Augsburger Allgemeine (Land West)
Schau mir in die Augen, Fremder
Experiment Sie kennen sich nicht, sprechen nicht miteinander und blicken sich minutenlang tief in die Augen. Klingt seltsam? Ist es anfangs auch, berichtet unsere Autorin nach ihrem ersten Besuch eines Blickkontakt-Treffens
Würzburg Ein kurzer Blick sagt manchmal mehr als tausend Worte. Kann ein langer Blick also eine ganze Lebensgeschichte erzählen? Das frage ich mich, als ich mit Max Längsfeld telefoniere.

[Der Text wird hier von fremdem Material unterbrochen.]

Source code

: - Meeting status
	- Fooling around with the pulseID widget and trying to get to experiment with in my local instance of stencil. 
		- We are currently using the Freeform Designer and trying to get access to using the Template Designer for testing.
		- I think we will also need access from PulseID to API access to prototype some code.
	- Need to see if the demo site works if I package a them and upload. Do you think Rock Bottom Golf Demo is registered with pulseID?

Er hat „Eye Contact Würzburg“gegründet, eine lose Gruppe, die sich seit ein paar Wochen in einem Würzburger Fotostudio trifft. Jeder kann kommen. Das Konzept ist einfach, aber ungewöhnlich: Zwei Fremde schauen sich wortlos in die Augen – minutenlang, ununterbrochen. „Wenn man dann das Schweigen bricht, fühlt es sich oft an, als würde man mit einem alten Bekannten reden“, beschreibt Längsfeld. Er organisiert die Treffen – Teilnehmer zahlen vier Euro – in unregelmäßigen Abständen über die Internetplattform meetup.com.
Videos von solchen Experimenten gibt es im Internet viele, sie laufen ungefähr so ab: Zufallsbekanntschaften in der Fußgängerzone schauen sich an, bis beiden Tränen der Rührung in den Augen stehen. Von Gefühlen überwältigt fallen sich die Teilnehmer um den Hals.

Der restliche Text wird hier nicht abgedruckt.